● TASK INPUTS:
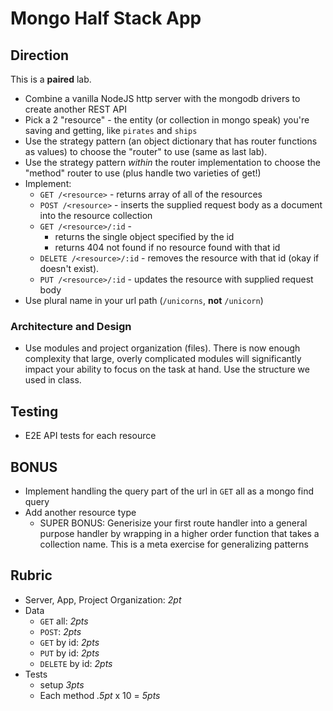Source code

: Mongo Half Stack App
======

## Direction

This is a **paired** lab.

* Combine a vanilla NodeJS http server with the mongodb drivers to create another REST API
* Pick a 2 "resource" - the entity (or collection in mongo speak) you're saving and getting, like `pirates` and `ships`
* Use the strategy pattern (an object dictionary that has router functions as values) to choose the "router" to use (same as last lab).
* Use the strategy pattern _within_ the router implementation to choose the "method" router to use (plus handle two varieties of get!)
* Implement:
    * `GET /<resource>` - returns array of all of the resources
    * `POST /<resource>` - inserts the supplied request body as a document into the resource collection
    * `GET /<resource>/:id` -
      * returns the single object specified by the id
      * returns 404 not found if no resource found with that id    
    * `DELETE /<resource>/:id` - removes the resource with that id (okay if doesn't exist). 
    * `PUT /<resource>/:id` - updates the resource with supplied request body
* Use plural name in your url path (`/unicorns`, **not** `/unicorn`)

### Architecture and Design

* Use modules and project organization (files). There is now enough complexity that large, overly complicated modules 
will significantly impact your ability to focus on the task at hand. Use the structure we used
in class.

## Testing

* E2E API tests for each resource

## BONUS

* Implement handling the query part of the url in `GET` all as a mongo find query
* Add another resource type
  * SUPER BONUS: Generisize your first route handler into a general purpose
  handler by wrapping in a higher order function that takes a collection name. This is a meta
  exercise for generalizing patterns 

## Rubric

* Server, App, Project Organization: *2pt*
* Data
  * `GET` all: *2pts*
  * `POST`: *2pts*
  * `GET` by id: *2pts*
  * `PUT` by id: *2pts*
  * `DELETE` by id: *2pts*
* Tests
  * setup *3pts*
  * Each method *.5pt* x 10 = *5pts*
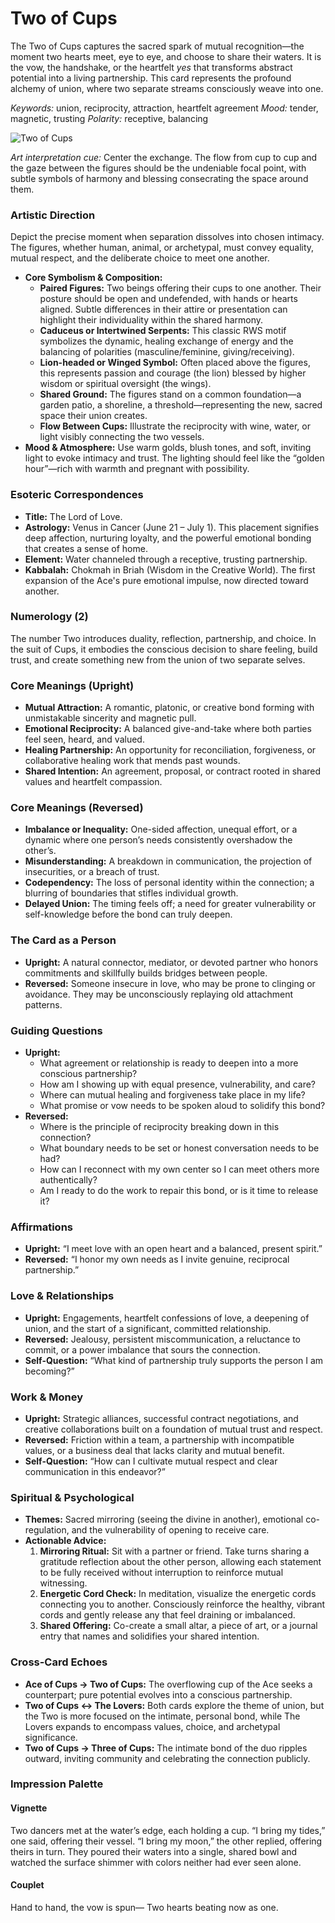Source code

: # Two of Cups

The Two of Cups captures the sacred spark of mutual recognition—the moment two hearts meet, eye to eye, and choose to share their waters. It is the vow, the handshake, or the heartfelt *yes* that transforms abstract potential into a living partnership. This card represents the profound alchemy of union, where two separate streams consciously weave into one.

*Keywords:* union, reciprocity, attraction, heartfelt agreement
*Mood:* tender, magnetic, trusting
*Polarity:* receptive, balancing

![Two of Cups](cups_02.jpg)

*Art interpretation cue:* Center the exchange. The flow from cup to cup and the gaze between the figures should be the undeniable focal point, with subtle symbols of harmony and blessing consecrating the space around them.

### Artistic Direction

Depict the precise moment when separation dissolves into chosen intimacy. The figures, whether human, animal, or archetypal, must convey equality, mutual respect, and the deliberate choice to meet one another.

*   **Core Symbolism & Composition:**
    *   **Paired Figures:** Two beings offering their cups to one another. Their posture should be open and undefended, with hands or hearts aligned. Subtle differences in their attire or presentation can highlight their individuality within the shared harmony.
    *   **Caduceus or Intertwined Serpents:** This classic RWS motif symbolizes the dynamic, healing exchange of energy and the balancing of polarities (masculine/feminine, giving/receiving).
    *   **Lion-headed or Winged Symbol:** Often placed above the figures, this represents passion and courage (the lion) blessed by higher wisdom or spiritual oversight (the wings).
    *   **Shared Ground:** The figures stand on a common foundation—a garden patio, a shoreline, a threshold—representing the new, sacred space their union creates.
    *   **Flow Between Cups:** Illustrate the reciprocity with wine, water, or light visibly connecting the two vessels.
*   **Mood & Atmosphere:**
    Use warm golds, blush tones, and soft, inviting light to evoke intimacy and trust. The lighting should feel like the “golden hour”—rich with warmth and pregnant with possibility.

### Esoteric Correspondences

*   **Title:** The Lord of Love.
*   **Astrology:** Venus in Cancer (June 21 – July 1). This placement signifies deep affection, nurturing loyalty, and the powerful emotional bonding that creates a sense of home.
*   **Element:** Water channeled through a receptive, trusting partnership.
*   **Kabbalah:** Chokmah in Briah (Wisdom in the Creative World). The first expansion of the Ace's pure emotional impulse, now directed toward another.

### Numerology (2)

The number Two introduces duality, reflection, partnership, and choice. In the suit of Cups, it embodies the conscious decision to share feeling, build trust, and create something new from the union of two separate selves.

### Core Meanings (Upright)

*   **Mutual Attraction:** A romantic, platonic, or creative bond forming with unmistakable sincerity and magnetic pull.
*   **Emotional Reciprocity:** A balanced give-and-take where both parties feel seen, heard, and valued.
*   **Healing Partnership:** An opportunity for reconciliation, forgiveness, or collaborative healing work that mends past wounds.
*   **Shared Intention:** An agreement, proposal, or contract rooted in shared values and heartfelt compassion.

### Core Meanings (Reversed)

*   **Imbalance or Inequality:** One-sided affection, unequal effort, or a dynamic where one person’s needs consistently overshadow the other’s.
*   **Misunderstanding:** A breakdown in communication, the projection of insecurities, or a breach of trust.
*   **Codependency:** The loss of personal identity within the connection; a blurring of boundaries that stifles individual growth.
*   **Delayed Union:** The timing feels off; a need for greater vulnerability or self-knowledge before the bond can truly deepen.

### The Card as a Person

*   **Upright:** A natural connector, mediator, or devoted partner who honors commitments and skillfully builds bridges between people.
*   **Reversed:** Someone insecure in love, who may be prone to clinging or avoidance. They may be unconsciously replaying old attachment patterns.

### Guiding Questions

*   **Upright:**
    *   What agreement or relationship is ready to deepen into a more conscious partnership?
    *   How am I showing up with equal presence, vulnerability, and care?
    *   Where can mutual healing and forgiveness take place in my life?
    *   What promise or vow needs to be spoken aloud to solidify this bond?
*   **Reversed:**
    *   Where is the principle of reciprocity breaking down in this connection?
    *   What boundary needs to be set or honest conversation needs to be had?
    *   How can I reconnect with my own center so I can meet others more authentically?
    *   Am I ready to do the work to repair this bond, or is it time to release it?

### Affirmations

*   **Upright:** “I meet love with an open heart and a balanced, present spirit.”
*   **Reversed:** “I honor my own needs as I invite genuine, reciprocal partnership.”

### Love & Relationships

*   **Upright:** Engagements, heartfelt confessions of love, a deepening of union, and the start of a significant, committed relationship.
*   **Reversed:** Jealousy, persistent miscommunication, a reluctance to commit, or a power imbalance that sours the connection.
*   **Self-Question:** “What kind of partnership truly supports the person I am becoming?”

### Work & Money

*   **Upright:** Strategic alliances, successful contract negotiations, and creative collaborations built on a foundation of mutual trust and respect.
*   **Reversed:** Friction within a team, a partnership with incompatible values, or a business deal that lacks clarity and mutual benefit.
*   **Self-Question:** “How can I cultivate mutual respect and clear communication in this endeavor?”

### Spiritual & Psychological

*   **Themes:** Sacred mirroring (seeing the divine in another), emotional co-regulation, and the vulnerability of opening to receive care.
*   **Actionable Advice:**
    1.  **Mirroring Ritual:** Sit with a partner or friend. Take turns sharing a gratitude reflection about the other person, allowing each statement to be fully received without interruption to reinforce mutual witnessing.
    2.  **Energetic Cord Check:** In meditation, visualize the energetic cords connecting you to another. Consciously reinforce the healthy, vibrant cords and gently release any that feel draining or imbalanced.
    3.  **Shared Offering:** Co-create a small altar, a piece of art, or a journal entry that names and solidifies your shared intention.

### Cross-Card Echoes

*   **Ace of Cups → Two of Cups:** The overflowing cup of the Ace seeks a counterpart; pure potential evolves into a conscious partnership.
*   **Two of Cups ↔ The Lovers:** Both cards explore the theme of union, but the Two is more focused on the intimate, personal bond, while The Lovers expands to encompass values, choice, and archetypal significance.
*   **Two of Cups → Three of Cups:** The intimate bond of the duo ripples outward, inviting community and celebrating the connection publicly.

### Impression Palette

#### Vignette

Two dancers met at the water’s edge, each holding a cup. “I bring my tides,” one said, offering their vessel. “I bring my moon,” the other replied, offering theirs in turn. They poured their waters into a single, shared bowl and watched the surface shimmer with colors neither had ever seen alone.

#### Couplet

Hand to hand, the vow is spun—
Two hearts beating now as one.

● TRY IT:
If a line in the records holds the word "represents", count it, then give only the total.

● RESPONSE FOR THIS EXERCISE:
2